Krzysztof Szczerski, szef gabinetu Prezydenta RP, na antenie polskiego radia odniósł się do słów Witolda Waszczykowskiego, który dzień wcześniej wyraził swoje niezadowolenie z powodu opóźniania przez Andrzeja Dudę wręczania nominacji ambasadorskich. Szczerski w mocnych słowach skrytykował szefa MSZ, wskazując, że jego wypowiedź była „szkodliwa i gorsząca”.
W rozmowie z reporterem RMF FM Patrykiem Michalskim Witold Waszczykowski oświadczył, że przez „brak prezydenckiego podpisu” pracy nie może rozpocząć zacząć dziewięciu wybranych ambasadorów. Szef polskiego MSZ wskazał, ze na biurku Andrzeja Dudy leży kilka wciąż niepodpisanych nominacji, m.in. ambasadorów RP w Kanadzie, Tajlandii i Korei Południowej.
Jak zapewnił Waszczykowski, nominowani to osoby wykształcone, z dużym doświadczeniem w dyplomacji. Staramy się znaleźć ekspertów od danego kraju, przechodzą praktycznie bez zarzutów komisje sejmową i senacką. Oczekuję więc wyjaśnień, o co chodzi – powiedział szef MSZ.
Do słów Witolda Waszczykowskiego odniósł się na antenie radiowej Jedynki prezydencki minister Krzysztof Szczerski.
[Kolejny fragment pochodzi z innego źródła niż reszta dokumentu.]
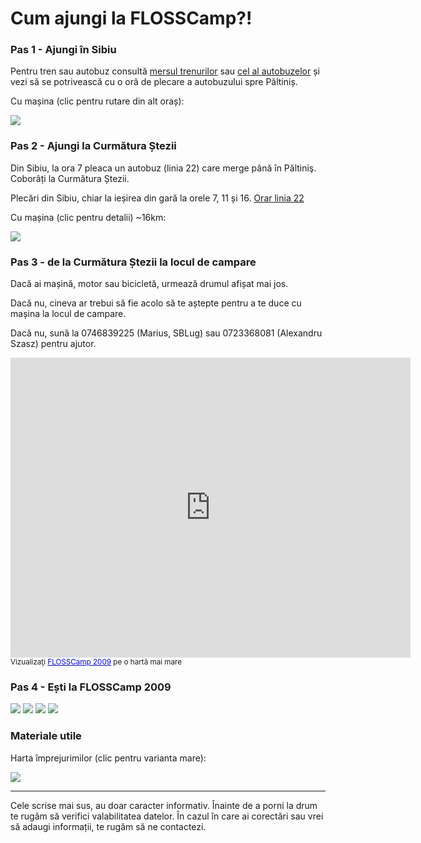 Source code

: Cum ajungi la FLOSSCamp?!
=========================

### Pas 1 - Ajungi în Sibiu ###

Pentru tren sau autobuz consultă [mersul trenurilor](http://www.infofer.ro) sau [cel al autobuzelor](http://autogari.ro) și vezi să se potrivească cu o oră de plecare a autobuzului spre Păltiniș.

Cu mașina (clic pentru rutare din alt oraș):

<a target="_blank" href="http://data.giub.uni-bonn.de/openrouteservice/index.php?start=21.2264324,45.7544322&end=24.0126171,45.7120376&pref=Fastest&lang=de&noMotorways=false&noTollways=false"><img src="http://camp.softwareliber.ro/2009/poze/Drumul cu mașina de la Timișoara.png" /></a>

### Pas 2 - Ajungi la Curmătura Ștezii ###

Din Sibiu, la ora 7 pleaca un autobuz (linia 22) care merge până în Păltiniş. Coborâți la Curmătura Ștezii.

Plecări din Sibiu, chiar la ieșirea din gară la orele 7, 11 și 16. [Orar linia 22](http://www.tursib.ro/index.php?page=89)

Cu mașina (clic pentru detalii) ~16km:

<a target="_blank" href="http://data.giub.uni-bonn.de/openrouteservice/index.php?start=24.1499033,45.7896562&end=24.0126171,45.7120376&pref=Fastest&lang=en&noMotorways=false&noTollways=false"><img src="http://camp.softwareliber.ro/2009/poze/Drumul cu mașina din Sibiu la Curmătura Ștezii.png" /></a>

### Pas 3 - de la Curmătura Ștezii la locul de campare ###

Dacă ai mașină, motor sau bicicletă, urmează drumul afișat mai jos.

Dacă nu, cineva ar trebui să fie acolo să te aștepte pentru a te duce cu mașina la locul de campare.

Dacă nu, sună la 0746839225 (Marius, SBLug) sau 0723368081 (Alexandru Szasz) pentru ajutor.

<iframe width="640" height="480" frameborder="0" scrolling="no" marginheight="0" marginwidth="0" src="http://maps.google.com/maps/ms?ie=UTF8&amp;hl=ro&amp;t=h&amp;msa=0&amp;msid=102301270404155788839.00046e2ce09da93cd8db5&amp;ll=45.698986,24.008989&amp;spn=0.057549,0.109863&amp;z=13&amp;output=embed"></iframe><br /><small>Vizualizaţi <a href="http://maps.google.com/maps/ms?ie=UTF8&amp;hl=ro&amp;t=h&amp;msa=0&amp;msid=102301270404155788839.00046e2ce09da93cd8db5&amp;ll=45.698986,24.008989&amp;spn=0.057549,0.109863&amp;z=13&amp;source=embed" style="color:#0000FF;text-align:left">FLOSSCamp 2009</a> pe o hartă mai mare</small>

### Pas 4 - Ești la FLOSSCamp 2009

<img src="http://lh4.ggpht.com/_I2bh26gyfUU/Slzc40i0pnI/AAAAAAAAGHo/cUMFyPnmZGo/s220/Picture%20004.jpg" />
<img src="http://lh4.ggpht.com/_I2bh26gyfUU/Slzcuq2VtxI/AAAAAAAAGGQ/AjMHxh84BHw/s220/Picture%20037.jpg" />
<img src="http://lh4.ggpht.com/_I2bh26gyfUU/SlzcssjtMxI/AAAAAAAAGF4/n5fphfabUUA/s220/Picture%20045.jpg" />
<img src="http://lh6.ggpht.com/_I2bh26gyfUU/SlzcyJk17yI/AAAAAAAAGGw/9vJINWri9XM/s220/Picture%20016.jpg" />

### Materiale utile ###

Harta împrejurimilor (clic pentru varianta mare):

<a href="http://camp.softwareliber.ro/2009/hărți/cindrel-cibin.jpg"><img src="http://camp.softwareliber.ro/2009/hărți/cindrel-cibin-mic.jpg" /></a>

***

Cele scrise mai sus, au doar caracter informativ. Înainte de a porni la drum te rugăm să verifici valabilitatea datelor. În cazul în care ai corectări sau vrei să adaugi informații, te rugăm să ne contactezi.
Wskazał, że przynoszą one zgorszenie w środowisku dobrej zmiany i nigdy nie powinny były paść.
Żaden minister, zwłaszcza tego rządu, wobec tego prezydenta nie ma prawa wypowiadać tego typu słów. Pan minister Waszczykowski się pomylił w swoich twierdzeniach. Jeśli jego urzędnicy wprowadzili go w błąd, to jest to sprawa działalności MSZ – dodał.
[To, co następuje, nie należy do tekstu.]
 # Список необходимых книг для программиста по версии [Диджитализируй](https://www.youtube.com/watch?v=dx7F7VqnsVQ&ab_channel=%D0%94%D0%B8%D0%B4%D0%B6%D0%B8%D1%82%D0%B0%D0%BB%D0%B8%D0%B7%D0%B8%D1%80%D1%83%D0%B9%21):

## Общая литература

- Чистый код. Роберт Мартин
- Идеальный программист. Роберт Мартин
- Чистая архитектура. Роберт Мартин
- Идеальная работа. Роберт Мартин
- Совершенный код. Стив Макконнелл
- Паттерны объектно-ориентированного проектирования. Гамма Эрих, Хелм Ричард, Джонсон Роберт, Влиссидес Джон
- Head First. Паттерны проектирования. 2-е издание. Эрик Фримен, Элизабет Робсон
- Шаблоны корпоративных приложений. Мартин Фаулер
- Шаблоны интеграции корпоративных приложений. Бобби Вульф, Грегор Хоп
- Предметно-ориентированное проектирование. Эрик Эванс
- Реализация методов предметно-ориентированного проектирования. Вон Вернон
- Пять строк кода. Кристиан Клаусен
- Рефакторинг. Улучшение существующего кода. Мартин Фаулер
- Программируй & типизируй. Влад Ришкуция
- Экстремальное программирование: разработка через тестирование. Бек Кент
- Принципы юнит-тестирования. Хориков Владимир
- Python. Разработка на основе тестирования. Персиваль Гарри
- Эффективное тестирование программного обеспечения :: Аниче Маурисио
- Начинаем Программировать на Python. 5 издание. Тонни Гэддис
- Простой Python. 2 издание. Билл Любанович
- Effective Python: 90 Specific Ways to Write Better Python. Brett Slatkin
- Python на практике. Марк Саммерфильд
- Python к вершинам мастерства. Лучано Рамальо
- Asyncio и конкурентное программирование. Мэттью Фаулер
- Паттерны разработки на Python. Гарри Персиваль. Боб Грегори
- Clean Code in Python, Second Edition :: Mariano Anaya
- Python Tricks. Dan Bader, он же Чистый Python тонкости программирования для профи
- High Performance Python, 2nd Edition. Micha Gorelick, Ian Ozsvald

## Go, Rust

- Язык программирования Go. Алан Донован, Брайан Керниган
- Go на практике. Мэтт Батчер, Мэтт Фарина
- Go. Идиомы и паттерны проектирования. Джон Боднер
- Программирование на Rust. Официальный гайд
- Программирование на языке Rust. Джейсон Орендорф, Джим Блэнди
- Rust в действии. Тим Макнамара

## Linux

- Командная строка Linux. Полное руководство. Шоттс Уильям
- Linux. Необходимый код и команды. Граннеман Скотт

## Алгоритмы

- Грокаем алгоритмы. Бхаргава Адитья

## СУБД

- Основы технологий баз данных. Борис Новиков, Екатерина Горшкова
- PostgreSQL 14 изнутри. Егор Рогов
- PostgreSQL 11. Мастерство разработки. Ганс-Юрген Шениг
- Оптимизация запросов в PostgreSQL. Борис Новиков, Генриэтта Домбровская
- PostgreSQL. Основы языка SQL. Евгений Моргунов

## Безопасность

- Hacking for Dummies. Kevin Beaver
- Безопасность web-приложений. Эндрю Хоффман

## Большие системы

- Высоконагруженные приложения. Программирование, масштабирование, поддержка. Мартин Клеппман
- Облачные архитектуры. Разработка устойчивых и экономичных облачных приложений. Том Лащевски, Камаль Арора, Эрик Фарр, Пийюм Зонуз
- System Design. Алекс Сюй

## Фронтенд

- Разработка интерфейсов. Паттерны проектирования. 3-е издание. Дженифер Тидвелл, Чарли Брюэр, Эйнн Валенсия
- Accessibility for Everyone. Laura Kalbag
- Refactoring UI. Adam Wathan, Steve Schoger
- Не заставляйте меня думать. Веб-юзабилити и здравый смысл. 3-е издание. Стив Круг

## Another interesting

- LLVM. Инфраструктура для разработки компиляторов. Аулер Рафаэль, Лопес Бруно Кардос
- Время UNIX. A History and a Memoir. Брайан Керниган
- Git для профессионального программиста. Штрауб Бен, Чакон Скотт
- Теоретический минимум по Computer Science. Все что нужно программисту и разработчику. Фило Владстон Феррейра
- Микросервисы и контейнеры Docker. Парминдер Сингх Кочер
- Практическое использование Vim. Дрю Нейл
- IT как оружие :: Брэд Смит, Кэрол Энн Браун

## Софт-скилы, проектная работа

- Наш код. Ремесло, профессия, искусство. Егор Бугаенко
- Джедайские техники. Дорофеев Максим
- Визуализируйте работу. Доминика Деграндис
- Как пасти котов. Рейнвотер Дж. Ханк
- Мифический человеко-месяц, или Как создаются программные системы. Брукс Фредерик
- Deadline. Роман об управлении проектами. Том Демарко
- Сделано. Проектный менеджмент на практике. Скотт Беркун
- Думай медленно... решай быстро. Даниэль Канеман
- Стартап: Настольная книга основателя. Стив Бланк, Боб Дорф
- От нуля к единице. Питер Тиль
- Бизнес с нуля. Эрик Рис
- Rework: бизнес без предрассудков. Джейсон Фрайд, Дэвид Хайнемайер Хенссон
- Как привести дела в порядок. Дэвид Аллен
Takie słowa nie powinny były paść. Sugeruję panu ministrowi Waszczykowskiemu podjęcie teraz działań na rzecz odbudowy dobrej relacji z głową polskiego państwa. Tak gorliwych działań, jak gorliwie podpisuje się pod sukcesami pana prezydenta, kiedy one następują jeśli chodzi o Radę Bezpieczeństwa, czy jeśli chodzi o przyjazd prezydenta Donalda Trumpa do Warszawie, czy jeśli chodzi o szczyt NATO – podkreślił Szczerski.